W tym tygodniu rozpoczynamy
pracę nad pierwszym rozdziałem Księgi Rozwoju Dziecka, który opowie o ruchach
całego ciała. Na początek serwujemy 5 najczęściej zadawanych pytań na temat
tego obszaru i zachęcamy rodziców do dzielenia się swoim doświadczeniem.
#1 Moje dziecko nie chce podnosić główki – co robić?
#2 Jak sprawić, aby dziecko pełzało nie tylko do tyłu?
#3 Kiedy Wasze dzieci zaczęły raczkować?
#4 Czy sześciomiesięczne dziecko powinno już siedzieć?
#5 Kiedy i jak pomóc dziecku w nauce chodzenia?
Powyższe pytanie w różnych formach i odmianach padają na
forach społecznościowych, na facebookowych grupach i stronach specjalistów.
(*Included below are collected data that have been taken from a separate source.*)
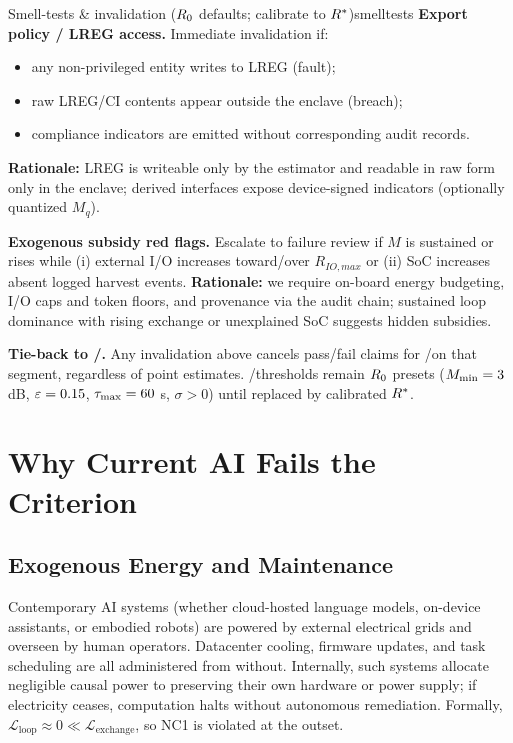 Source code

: \documentclass[11pt]{article}
\begin{document}
\begin{docbox}{Smell-tests \& invalidation ($R_0$ defaults; calibrate to $R^*$)}{smelltests}
\textbf{Export policy / LREG access.} Immediate invalidation if:
\begin{itemize}
\item any non-privileged entity writes to LREG (fault);
\item raw LREG/CI contents appear outside the enclave (breach);
\item compliance indicators are emitted without corresponding audit records.
\end{itemize}
\textbf{Rationale:} LREG is writeable only by the estimator and readable in raw form only in the enclave; derived interfaces expose device-signed indicators (optionally quantized $M_q$).

\textbf{Exogenous subsidy red flags.} Escalate to failure review if $M$ is sustained or rises while (i) external I/O increases toward/over $R_{IO,max}$ or (ii) SoC increases absent logged harvest events.
\textbf{Rationale:} we require on-board energy budgeting, I/O caps and token floors, and provenance via the audit chain; sustained loop dominance with rising exchange or unexplained SoC suggests hidden subsidies.

\textbf{Tie-back to \NC/\SC.} Any invalidation above cancels pass/fail claims for \NC/\SC on that segment, regardless of point estimates. \NC/\SC thresholds remain $R_0$ presets ($M_{\min} = 3$ dB, $\varepsilon = 0.15$, $\tau_{\max} = 60$ s, $\sigma > 0$) until replaced by calibrated $R^*$.
\end{docbox}

\section{Why Current AI Fails the Criterion}
\label{sec:ai_fails}
\subsection{Exogenous Energy and Maintenance}

Contemporary AI systems (whether cloud-hosted language models, on-device assistants, or embodied robots) are powered by external electrical grids and overseen by human operators. Datacenter cooling, firmware updates, and task scheduling are all administered from without. Internally, such systems allocate negligible causal power to preserving their own hardware or power supply; if electricity ceases, computation halts without autonomous remediation. Formally,
$\mathcal{L}_{\text{loop}} \approx 0 \ll \mathcal{L}_{\text{exchange}}$,
so NC1 is violated at the outset.
\end{document}
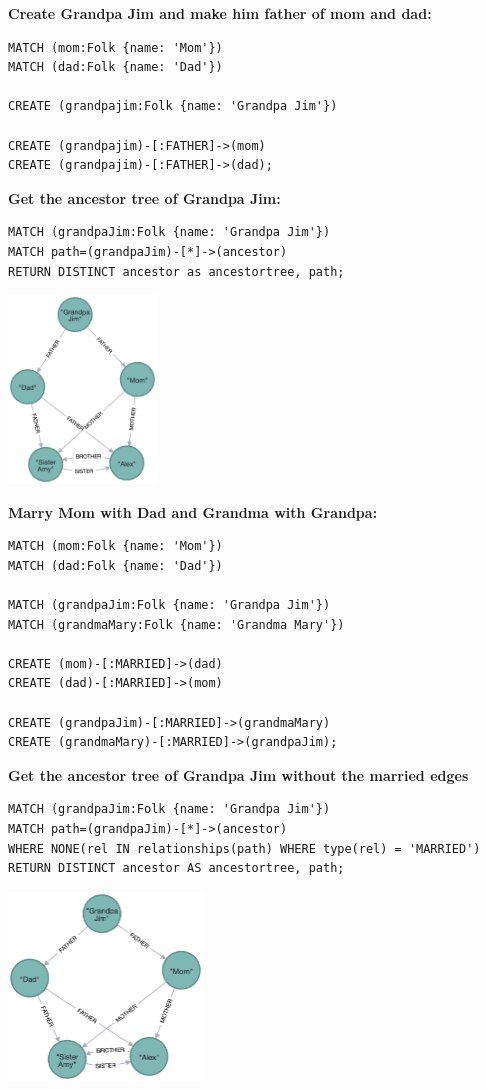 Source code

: \documentclass[14pt,a4paper]{extarticle}
\begin{document}
	\noindent \textbf{Create Grandpa Jim and make him father of mom and dad:}
	\begin{lstlisting}[style=sql]
MATCH (mom:Folk {name: 'Mom'})
MATCH (dad:Folk {name: 'Dad'})

CREATE (grandpajim:Folk {name: 'Grandpa Jim'})

CREATE (grandpajim)-[:FATHER]->(mom)
CREATE (grandpajim)-[:FATHER]->(dad);
	\end{lstlisting}

	\pagebreak


	\noindent \textbf{Get the ancestor tree of Grandpa Jim:}
	\begin{lstlisting}[style=sql]
MATCH (grandpaJim:Folk {name: 'Grandpa Jim'})
MATCH path=(grandpaJim)-[*]->(ancestor)
RETURN DISTINCT ancestor as ancestortree, path;
	\end{lstlisting}
	\begin{center}
		\includegraphics[height=5cm]{images/at_jim.png}
	\end{center}

	\noindent \textbf{Marry Mom with Dad and Grandma with Grandpa:}
	\begin{lstlisting}[style=sql]
MATCH (mom:Folk {name: 'Mom'})
MATCH (dad:Folk {name: 'Dad'})

MATCH (grandpaJim:Folk {name: 'Grandpa Jim'})
MATCH (grandmaMary:Folk {name: 'Grandma Mary'})

CREATE (mom)-[:MARRIED]->(dad)
CREATE (dad)-[:MARRIED]->(mom)

CREATE (grandpaJim)-[:MARRIED]->(grandmaMary)
CREATE (grandmaMary)-[:MARRIED]->(grandpaJim);
	\end{lstlisting}

	\noindent \textbf{Get the ancestor tree of Grandpa Jim without the married edges}
	\begin{lstlisting}[style=sql]
MATCH (grandpaJim:Folk {name: 'Grandpa Jim'})
MATCH path=(grandpaJim)-[*]->(ancestor)
WHERE NONE(rel IN relationships(path) WHERE type(rel) = 'MARRIED')
RETURN DISTINCT ancestor AS ancestortree, path;
	\end{lstlisting}
	\begin{center}
		\includegraphics[height=5cm]{images/at_jim_2.png}
	\end{center}
\end{document}

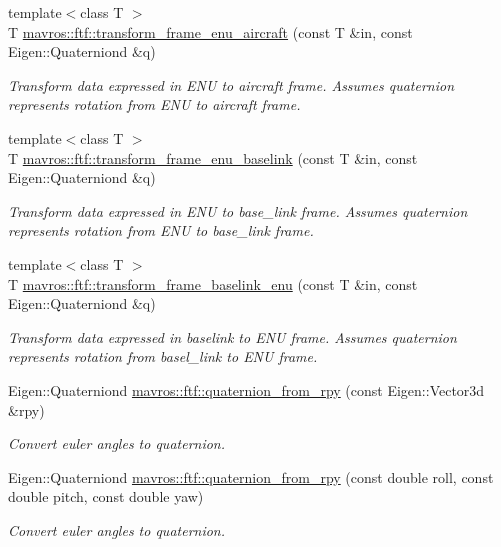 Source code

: \begin{DoxyCompactItemize}
{\footnotesize template$<$class T $>$ }\\T \mbox{\hyperlink{group__nodelib_ga669df732714ea8b69f228efba9f05dbb}{mavros\+::ftf\+::transform\+\_\+frame\+\_\+enu\+\_\+aircraft}} (const T \&in, const Eigen\+::\+Quaterniond \&q)
\begin{DoxyCompactList}\small\item\em Transform data expressed in E\+NU to aircraft frame. Assumes quaternion represents rotation from E\+NU to aircraft frame. \end{DoxyCompactList}\item 
{\footnotesize template$<$class T $>$ }\\T \mbox{\hyperlink{group__nodelib_ga2f2546cf431334a76e19fdd3800f286d}{mavros\+::ftf\+::transform\+\_\+frame\+\_\+enu\+\_\+baselink}} (const T \&in, const Eigen\+::\+Quaterniond \&q)
\begin{DoxyCompactList}\small\item\em Transform data expressed in E\+NU to base\+\_\+link frame. Assumes quaternion represents rotation from E\+NU to base\+\_\+link frame. \end{DoxyCompactList}\item 
{\footnotesize template$<$class T $>$ }\\T \mbox{\hyperlink{group__nodelib_ga59326acc337daa1ce44d56ee6acff76b}{mavros\+::ftf\+::transform\+\_\+frame\+\_\+baselink\+\_\+enu}} (const T \&in, const Eigen\+::\+Quaterniond \&q)
\begin{DoxyCompactList}\small\item\em Transform data expressed in baselink to E\+NU frame. Assumes quaternion represents rotation from basel\+\_\+link to E\+NU frame. \end{DoxyCompactList}\item 
Eigen\+::\+Quaterniond \mbox{\hyperlink{group__nodelib_ga1f1d174745db801a82766fa0839b17e1}{mavros\+::ftf\+::quaternion\+\_\+from\+\_\+rpy}} (const Eigen\+::\+Vector3d \&rpy)
\begin{DoxyCompactList}\small\item\em Convert euler angles to quaternion. \end{DoxyCompactList}\item 
Eigen\+::\+Quaterniond \mbox{\hyperlink{group__nodelib_ga97ccf75c02bae67e6fa6fd98b804d735}{mavros\+::ftf\+::quaternion\+\_\+from\+\_\+rpy}} (const double roll, const double pitch, const double yaw)
\begin{DoxyCompactList}\small\item\em Convert euler angles to quaternion. \end{DoxyCompactList}\item 

\end{DoxyCompactItemize}
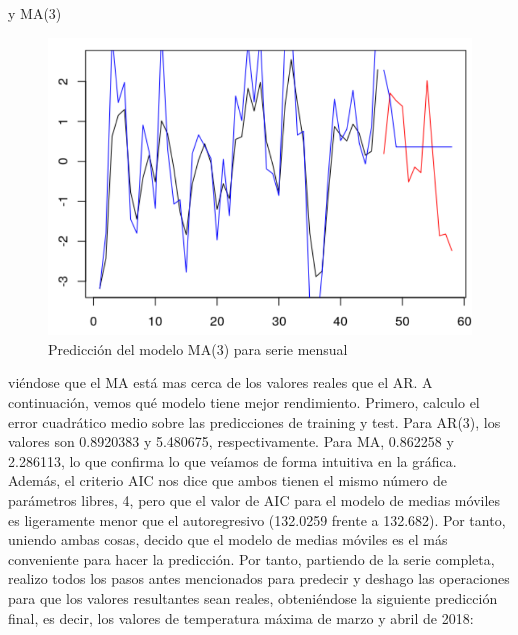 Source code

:y MA(3)

\begin{figure}[H] %
	\centering
	\includegraphics[scale=0.31]{pred-ma013-mensual.png}  %
	\caption{Predicción del modelo MA(3) para serie mensual} 
	\label{fig:ma013}
\end{figure}
 
viéndose que el MA está mas cerca de los valores reales que el AR. A continuación, vemos qué modelo tiene mejor rendimiento. Primero, calculo el error cuadrático medio sobre las predicciones de training y test. Para AR(3), los valores son 0.8920383 y 5.480675, respectivamente. Para MA, 0.862258 y 2.286113, lo que confirma lo que veíamos de forma intuitiva en la gráfica. Además, el criterio AIC nos dice que ambos tienen el mismo número de parámetros libres, 4, pero que el valor de AIC para el modelo de medias móviles es ligeramente menor que el autoregresivo (132.0259 frente a 132.682). Por tanto, uniendo ambas cosas, decido que el modelo de medias móviles es el más conveniente para hacer la predicción. Por tanto, partiendo de la serie completa, realizo todos los pasos antes mencionados para predecir y deshago las operaciones para que los valores resultantes sean reales, obteniéndose la siguiente predicción final, es decir, los valores de temperatura máxima de marzo y abril de 2018:

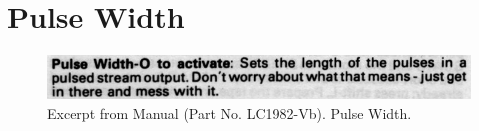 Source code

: \chapter{Pulse Width} 
\label{sec:pulse_width}
\lstset{style=6502Style}

\begin{figure}[H]
    \centering
    \begin{adjustbox}{width=10.5cm,margin=0cm}
      \includegraphics[width=12cm]{src/pulsewidth/pulsewidth.png}%
    \end{adjustbox}
    \caption{
      Excerpt from Manual (Part No. LC1982-Vb). Pulse Width.
      }
\end{figure}

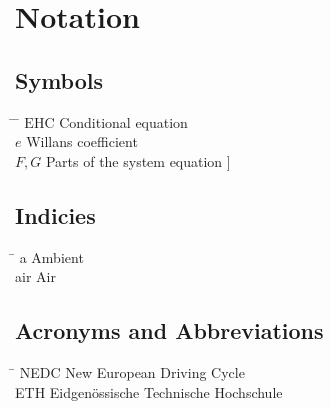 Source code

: \chapter*{Notation}\label{chap:symbole}

\section*{Symbols}
\begin{tabbing}
 \hspace*{1.6cm} \= \hspace*{8cm} \= \kill
 $\mathrm{EHC}$ \> Conditional equation \> [$-$] \\[0.5ex]
 $e$ \> Willans coefficient \> [$-$] \\[0.5ex]
 $F,G$ \> Parts of the system equation \> [\unitfrac[]{K}{s}]
\end{tabbing}

\section*{Indicies}
\begin{tabbing}
 \hspace*{1.6cm}  \= \kill
 a \> Ambient \\[0.5ex]
 air \> Air
\end{tabbing}

\section*{Acronyms and Abbreviations}
\begin{tabbing}
 \hspace*{1.6cm}  \= \kill
 NEDC \> New European Driving Cycle \\[0.5ex]
 ETH \> Eidgen\"{o}ssische Technische Hochschule
\end{tabbing}

 \cleardoublepage

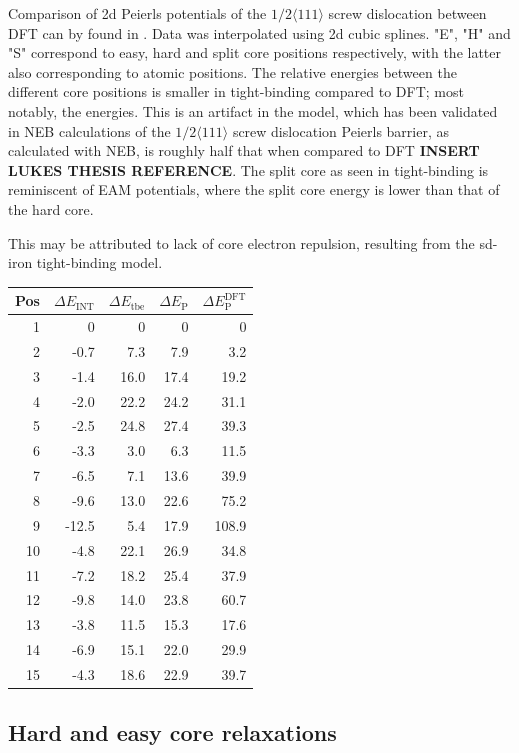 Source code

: \documentclass[a4paper]{article}
\begin{document}
Comparison of 2d Peierls potentials of the \(1/2\langle 111 \rangle\) screw dislocation between
DFT can by found in \cite{Itakura2012}. Data was interpolated using 2d cubic splines. "E", "H"
and "S" correspond to easy, hard and split core positions respectively, with the latter also
corresponding to atomic positions. The relative energies between the different core
positions is smaller in tight-binding compared to DFT; most notably, the energies. This is
an artifact in the model, which has been validated in NEB calculations of the \(1/2\langle
	111\rangle\) screw dislocation Peierls barrier, as calculated with NEB, is roughly half that
when compared to DFT \textbf{INSERT LUKES THESIS REFERENCE}. The split core as seen in
tight-binding is reminiscent of EAM potentials, where the split core energy is lower than
that of the hard core.

This may be attributed to lack of core electron	repulsion, resulting from the sd-iron tight-binding model. 

\begin{center}
\begin{tabular}{rrrrr}
Pos & \(\Delta E_{\text{INT}}\) & \(\Delta E_{\text{tbe}}\) & \(\Delta E_{\text{P}}\) & \(\Delta E_{\text{P}}^{\text{DFT}}\)\\
\hline
1 & 0 & 0 & 0 & 0\\
2 & -0.7 & 7.3 & 7.9 & 3.2\\
3 & -1.4 & 16.0 & 17.4 & 19.2\\
4 & -2.0 & 22.2 & 24.2 & 31.1\\
5 & -2.5 & 24.8 & 27.4 & 39.3\\
6 & -3.3 & 3.0 & 6.3 & 11.5\\
7 & -6.5 & 7.1 & 13.6 & 39.9\\
8 & -9.6 & 13.0 & 22.6 & 75.2\\
9 & -12.5 & 5.4 & 17.9 & 108.9\\
10 & -4.8 & 22.1 & 26.9 & 34.8\\
11 & -7.2 & 18.2 & 25.4 & 37.9\\
12 & -9.8 & 14.0 & 23.8 & 60.7\\
13 & -3.8 & 11.5 & 15.3 & 17.6\\
14 & -6.9 & 15.1 & 22.0 & 29.9\\
15 & -4.3 & 18.6 & 22.9 & 39.7\\
\end{tabular}
\end{center}

\subsection{Hard and easy core relaxations}
\label{sec:org8a4edad}
\end{document}
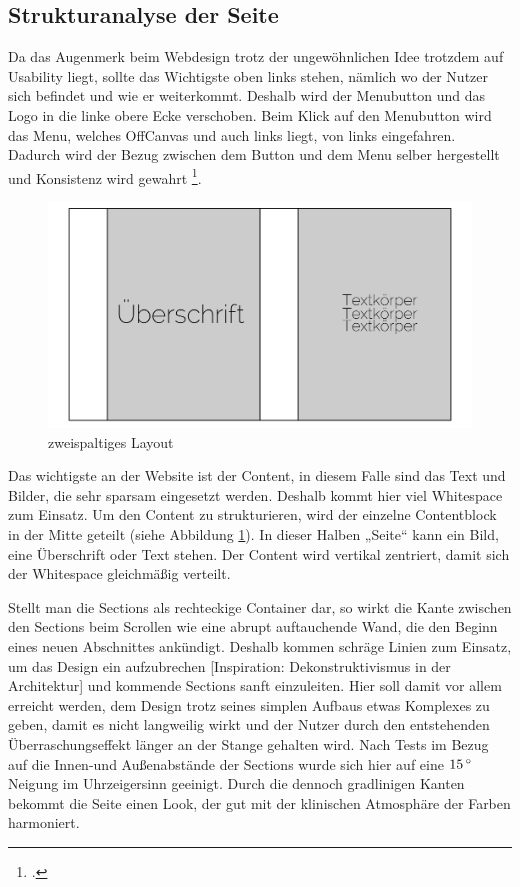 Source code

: 	\subsection{Strukturanalyse der Seite}

Da das Augenmerk beim Webdesign trotz der ungewöhnlichen Idee trotzdem auf Usability liegt, sollte das Wichtigste oben links stehen, nämlich wo der Nutzer sich befindet und wie er weiterkommt. Deshalb wird der Menubutton und das Logo in die linke obere Ecke verschoben. Beim Klick auf den Menubutton wird das Menu, welches OffCanvas und auch links liegt, von links eingefahren. Dadurch wird der Bezug zwischen dem Button und dem Menu selber hergestellt und Konsistenz wird gewahrt \footcite[vgl.][]{MaterialD:menu}.
 \begin{figure} [htp]
\includegraphics[width=\textwidth]{./img/inno_struct1.png}
\caption{zweispaltiges Layout}
\label{inno_Struct1}
\end{figure}
Das wichtigste an der Website ist der Content, in diesem Falle sind das Text und Bilder, die sehr sparsam eingesetzt werden. Deshalb kommt hier viel Whitespace zum Einsatz. Um den Content zu strukturieren, wird der einzelne Contentblock in der Mitte geteilt (siehe Abbildung \ref{inno_Struct1}). In dieser Halben „Seite“ kann ein Bild, eine Überschrift oder Text stehen. Der Content wird vertikal zentriert, damit sich der Whitespace gleichmäßig verteilt.

Stellt man die Sections als rechteckige Container dar, so wirkt die Kante zwischen den Sections beim Scrollen wie eine abrupt auftauchende Wand, die den Beginn eines neuen Abschnittes ankündigt. Deshalb kommen schräge Linien zum Einsatz, um das Design ein aufzubrechen [Inspiration: Dekonstruktivismus in der Architektur] und kommende Sections sanft einzuleiten. Hier soll damit vor allem erreicht werden, dem Design trotz seines simplen Aufbaus etwas Komplexes zu geben, damit es nicht langweilig wirkt und der Nutzer durch den entstehenden Überraschungseffekt länger an der Stange gehalten wird. Nach Tests im Bezug auf die Innen-und Außenabstände der Sections wurde sich hier auf eine $15\,^{\circ}{\rm}$ Neigung im Uhrzeigersinn geeinigt. Durch die dennoch gradlinigen Kanten bekommt die Seite einen Look, der gut mit der klinischen Atmosphäre der Farben harmoniert.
Po
pierwsze, drodzy rodzice – nie panikujemy. Jeżeli lekarz (pediatra, logopeda
czy neurolog) nie ma żadnych zastrzeżeń co do rozwoju dziecka, nie załamujemy
rąk, doszukując się wad u malucha. Po drugie, pamiętajmy o tym, że rozwój
dziecka to nie są wyścigi. Tabele prezentujące umiejętności uzyskane w
poszczególnych etapach mówią nam o przedziałach czasowych. Żadna nie wskazuje,
że dokładnie w dziewiątym miesiącu życia dziecko chodzi, śpiewa i tańczy. Każdy
maluch rozwija się we własnym tempie i właśnie dlatego tak trudno uzyskać 100%
pewności, że dziecko rozwija się prawidłowo.
#Porada
Jedna z mam, która odchowała już trójkę dzieci i każde
zdobywało te same umiejętności w innym okresie, poleca notowanie swoich
obserwacji. Osobiście w odstępach miesięcznych zapisywała to, co się zmieniło,
czego jej dziecko się nauczyło albo z czym właśnie eksperymentowało. Taki
miesięcznik okazywał się bardzo przydatny podczas wizyty u lekarza. Mama
gorączkowo nie musiała się zastanawiać, kiedy jej dziecko zaczęło siadać czy
uderzać piętami o podłogę.
#Ćwiczenie
Większość mam przyznaje, że ich dzieci najpierw raczkowały,
a dopiero potem siadały, utrzymując się w tej pozycji. Natomiast raczkowanie
jest poprzedzone pełzaniem i to najczęściej do tyłu. Jak widać, do zdobycia danej umiejętności,
trzeba przejść przez szereg etapów. Jak jednak zachęcić dziecko do „rozruszania
się”? Zacznij od ulubionej zabawki malucha. Początkowo kładź ją w zasięgu jego
rączek. Niech ją łapie, potrząsa i bawi się po swojemu. Z czasem przenoś ją
coraz dalej. Dziecko będzie się naciągać, z czasem powoli przesuwać, by zabawkę
zdobyć. Takich ćwiczeń nie należy wykonywać na panelach. Choć ładnie wyglądają
i nietrudno zadbać o ich czystość, dziecko będzie się na nich ślizgać, a
przecież musi nauczyć się podnosić pupę, żeby zacząć raczkować.
A Wy jak poradziliście sobie z odpowiedzią na jedno z
powyższych pytań? Znacie jakieś sprawdzone metody?